Peter Cavanaugh

Forty years gone

It was the autumn of 1956. Barbara was a 14-year-old honor student, Girl Scout award winner and founding member of our St. Joseph’s Catholic Youth Organization in Syracuse when she carved five letters onto her lower left arm - E-L-V-I-S.

None of us boys were a bit surprised. Elvis was that cool.

The nuns were shocked and alarmed. It was further confirmation of what Father Shannon has assured them. Elvis Presley was “an occasion of sin.” Father would know. He heard Confessions. “Bless me, Father, for I have rocked.”

It was 40 years ago this week (Aug. 16, 1977) that Elvis died at the age of 42. Last year his estate earned an estimated $27 million dollars. It’s as though he never “left the building” at all.

When I first heard Heartbreak Hotel on the radio in February of 1956, I thought it was by Mahalia Jackson. Ms. Jackson was a black American gospel singer with a powerful contralto voice, not a skinny “hillbilly kid” of 21 - a dirt-poor truck driver originally from the backwater town of Tupelo, Mississippi, population 21,000.

Elvis and his family moved to Memphis when he turned 13. Sam Phillips, owner of Sun Records at 706 Union Avenue, always told friends if he could “find a white man who had the Negro sound and the Negro feel, (he) could make a billion dollars.” Sam sounded cynical at best, racist at worst. He was neither.

When Elvis Presley wandered into Sam’s little Sun Studio to record a song for his mother’s birthday, Phillips found his “white man.” Then a few more impoverished, unknown, wild, white Southern boys crossed the Sun doorway including Johnny Cash, Jerry Lee Lewis, Carl Perkins and Roy Orbison. Imagine.

When Eileen and I finally visited Sun Studio, I was amazed to see how tiny it was - not much bigger than a large family garage. We also spent time at Graceland, now located in a fairly sketchy part of Memphis. The tour ended at Elvis’s grave, where he quietly rests along with his parents and twin brother, Jesse Garon Presley, who was stillborn.

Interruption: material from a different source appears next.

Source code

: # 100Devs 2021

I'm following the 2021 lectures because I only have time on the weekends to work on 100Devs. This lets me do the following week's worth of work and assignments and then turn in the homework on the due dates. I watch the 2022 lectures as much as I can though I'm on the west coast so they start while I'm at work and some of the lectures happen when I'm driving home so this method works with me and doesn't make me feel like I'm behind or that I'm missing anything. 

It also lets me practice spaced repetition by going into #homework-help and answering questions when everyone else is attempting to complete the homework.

We had finally seen Elvis in person on New Year’s Eve of 1975 along with 62,000 others at Pontiac, Michigan’s Silverdome Stadium, now 176 acres of rubble and ruin just north of Detroit on I-75.

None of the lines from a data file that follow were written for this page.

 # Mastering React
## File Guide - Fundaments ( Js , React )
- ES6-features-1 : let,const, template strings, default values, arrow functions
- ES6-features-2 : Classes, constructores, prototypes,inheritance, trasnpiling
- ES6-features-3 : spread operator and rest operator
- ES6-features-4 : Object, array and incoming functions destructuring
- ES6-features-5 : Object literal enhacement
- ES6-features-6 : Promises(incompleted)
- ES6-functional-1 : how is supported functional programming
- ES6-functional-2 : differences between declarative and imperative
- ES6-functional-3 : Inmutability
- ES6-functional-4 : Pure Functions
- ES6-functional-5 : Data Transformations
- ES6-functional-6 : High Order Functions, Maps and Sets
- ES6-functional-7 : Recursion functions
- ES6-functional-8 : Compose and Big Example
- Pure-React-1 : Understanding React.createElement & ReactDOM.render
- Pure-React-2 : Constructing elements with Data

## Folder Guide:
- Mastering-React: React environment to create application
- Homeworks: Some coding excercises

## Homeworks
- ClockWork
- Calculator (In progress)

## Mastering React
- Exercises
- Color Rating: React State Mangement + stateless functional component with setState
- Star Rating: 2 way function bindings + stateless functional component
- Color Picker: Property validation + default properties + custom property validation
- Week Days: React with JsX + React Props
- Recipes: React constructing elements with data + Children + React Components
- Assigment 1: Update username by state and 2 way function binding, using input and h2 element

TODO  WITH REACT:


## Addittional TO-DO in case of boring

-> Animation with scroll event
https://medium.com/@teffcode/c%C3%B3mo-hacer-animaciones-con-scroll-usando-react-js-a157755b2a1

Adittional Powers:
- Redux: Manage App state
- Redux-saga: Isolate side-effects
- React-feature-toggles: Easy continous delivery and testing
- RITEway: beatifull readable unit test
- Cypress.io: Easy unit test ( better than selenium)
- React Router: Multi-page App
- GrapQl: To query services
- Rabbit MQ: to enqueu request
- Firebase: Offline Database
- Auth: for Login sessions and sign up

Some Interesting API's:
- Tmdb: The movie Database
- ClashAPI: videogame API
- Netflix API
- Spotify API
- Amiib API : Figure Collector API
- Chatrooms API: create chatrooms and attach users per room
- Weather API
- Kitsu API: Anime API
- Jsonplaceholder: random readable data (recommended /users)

It turned out to be the highest attendance number of his career, ushering in America’s Bicentennial Year with a 25 song set list, opening with the twelve bar classic, C.C. Ryder. His voice was magnificent, but there was a lot more Elvis by then.

He split his white jump suit pants right down the middle at the end of All Shook Up. But he wasn’t, casually strolling off stage and emerging a few minutes later freshly attired in gold. During the interim his band played on, horns wailing away like Judgment Day. It was seamless - unlike those pants.

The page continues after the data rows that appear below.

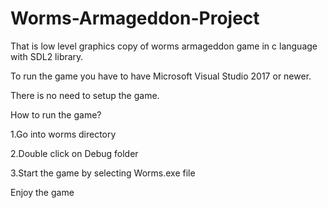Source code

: # Worms-Armageddon-Project
That is low level graphics copy of worms armageddon game in c language with SDL2 library.

To run the game you have to have Microsoft Visual Studio 2017 or newer.

There is no need to setup the game.

How to run the game?

1.Go into worms directory

2.Double click on Debug folder

3.Start the game by selecting Worms.exe file

Enjoy the game
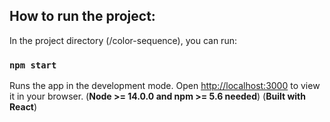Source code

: ## How to run the project:

In the project directory (/color-sequence), you can run:

### `npm start`

Runs the app in the development mode.
Open [http://localhost:3000](http://localhost:3000) to view it in your browser.
(**Node >= 14.0.0 and npm >= 5.6 needed**)
(**Built with React**)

I happened to be at the radio station when our red UPI Bulletin Light started flashing in the newsroom. It was an early Tuesday evening. Elvis dead? I quickly found a copy of That’s All Right in our WTAC library - the first song Elvis ever had played on the radio.

One of my favorite Elvis songs is the fairly obscure country ballad, Old Shep, recorded by the legendary Red Foley in 1935, the year Elvis was born. It offers a heart-rending close:

“If dog’s have a heaven, there’s one thing for sure ... Old Shep has a wonderful home.”

I like to think he does.

With Elvis - 40 years gone.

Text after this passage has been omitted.